Ann Crotty

Telkom’s financial position was “dire” at present and the payment of the Competition Tribunal’s R449 million fine could threaten the company’s ability to proceed with its planned roll-out of broadband facilities across the country, Andrew Barendse, the group executive of regulatory affairs at Telkom, told Business Report yesterday.

Barendse, who steadfastly maintains that Telkom did not infringe the Competition Act, queried whether payment of the fine would “be the best thing for the company going forward”, adding: “Is this even going to be good for the country going forward?”

He raised the prospect of behavioural remedies being imposed on Telkom, which might include tariff relief for some of its customers.

Barendse said it was important to consider the context of the charges against Telkom and the fact that they related to the period between 1999 and 2004. “What the world looked like then and what it looks like now are completely different,” he said. Telkom is facing a second competition case relating to the period from 2004.

Barendse said: “If the approach is ‘let’s take this bully down’ just to make a point, then the fine that will be paid will just go to the fiscus” and Telkom’s broadband roll-out would be threatened.

He added that Telkom believed it was best placed to “assist the country with the broadband imperative”.

Barendse and his colleague, George Candiote, the executive of legal services at Telkom, pointed out that payment of a fine was just one remedy to address contraventions of the Competition Act and suggested that “alternative remedies” should be considered. The comments from Telkom’s legal team come just days before the company is due to file a record of its appeal of the tribunal’s fine.

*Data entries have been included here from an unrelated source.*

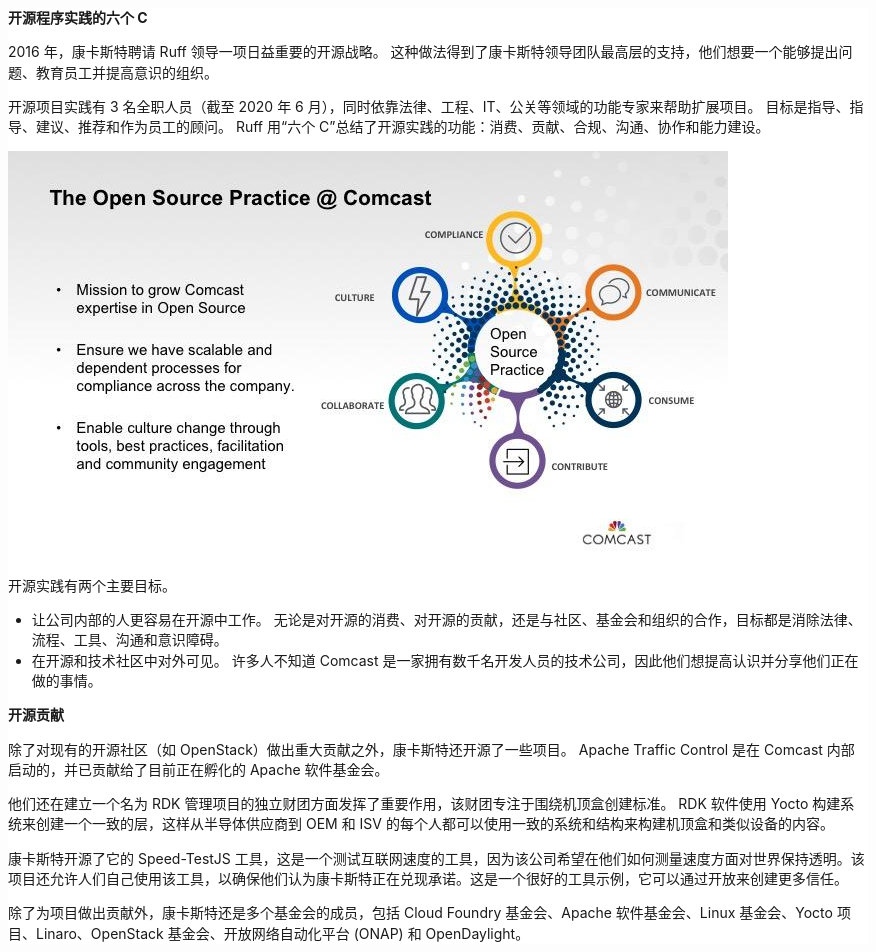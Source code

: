    **开源程序实践的六个 C** 

  2016 年，康卡斯特聘请 Ruff 领导一项日益重要的开源战略。 这种做法得到了康卡斯特领导团队最高层的支持，他们想要一个能够提出问题、教育员工并提高意识的组织。

  开源项目实践有 3 名全职人员（截至 2020 年 6 月），同时依靠法律、工程、IT、公关等领域的功能专家来帮助扩展项目。 目标是指导、指导、建议、推荐和作为员工的顾问。 Ruff 用“六个 C”总结了开源实践的功能：消费、贡献、合规、沟通、协作和能力建设。

  ![Image description](./comcast-ospo.png)

  开源实践有两个主要目标。

  - 让公司内部的人更容易在开源中工作。 无论是对开源的消费、对开源的贡献，还是与社区、基金会和组织的合作，目标都是消除法律、流程、工具、沟通和意识障碍。
  - 在开源和技术社区中对外可见。 许多人不知道 Comcast 是一家拥有数千名开发人员的技术公司，因此他们想提高认识并分享他们正在做的事情。

   **开源贡献** 

  除了对现有的开源社区（如 OpenStack）做出重大贡献之外，康卡斯特还开源了一些项目。 Apache Traffic Control 是在 Comcast 内部启动的，并已贡献给了目前正在孵化的 Apache 软件基金会。

  他们还在建立一个名为 RDK 管理项目的独立财团方面发挥了重要作用，该财团专注于围绕机顶盒创建标准。 RDK 软件使用 Yocto 构建系统来创建一个一致的层，这样从半导体供应商到 OEM 和 ISV 的每个人都可以使用一致的系统和结构来构建机顶盒和类似设备的内容。

  康卡斯特开源了它的 Speed-TestJS 工具，这是一个测试互联网速度的工具，因为该公司希望在他们如何测量速度方面对世界保持透明。该项目还允许人们自己使用该工具，以确保他们认为康卡斯特正在兑现承诺。这是一个很好的工具示例，它可以通过开放来创建更多信任。

  除了为项目做出贡献外，康卡斯特还是多个基金会的成员，包括 Cloud Foundry 基金会、Apache 软件基金会、Linux 基金会、Yocto 项目、Linaro、OpenStack 基金会、开放网络自动化平台 (ONAP) 和 OpenDaylight。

In its notice of appeal, Telkom argued that the tribunal had committed various errors of law and had interpreted evidence incorrectly. Telkom contends that a more appropriate fine would be R6.8m.

Competition lawyers expressed surprise at Telkom’s suggestion that alternative remedies be considered. “They would have avoided a fine of this size, if they had made a move to discuss the issues with the commission a long time ago. Instead they were exceedingly litigious and dragged the matter on for years and years,” one competition lawyer said.

“It was run entirely by Telkom’s legal team, at no stage did anyone from the chief executive’s office ever make an appearance at the tribunal. There was absolutely no willingness to reach a settlement.”

And Telkom’s comments come just days after the release of the results for the six months to September revealed an 80.6 percent drop in headline earnings a share to 37.2c, largely because of the provision for the R449m, which was treated as an operating expense by Telkom.

Yesterday analysts said that given the nature of this so-called operating expense, it would have been appropriate for Telkom to disclose a core earnings figure, which would have made some adjustment for payment of the fine over a two-year period.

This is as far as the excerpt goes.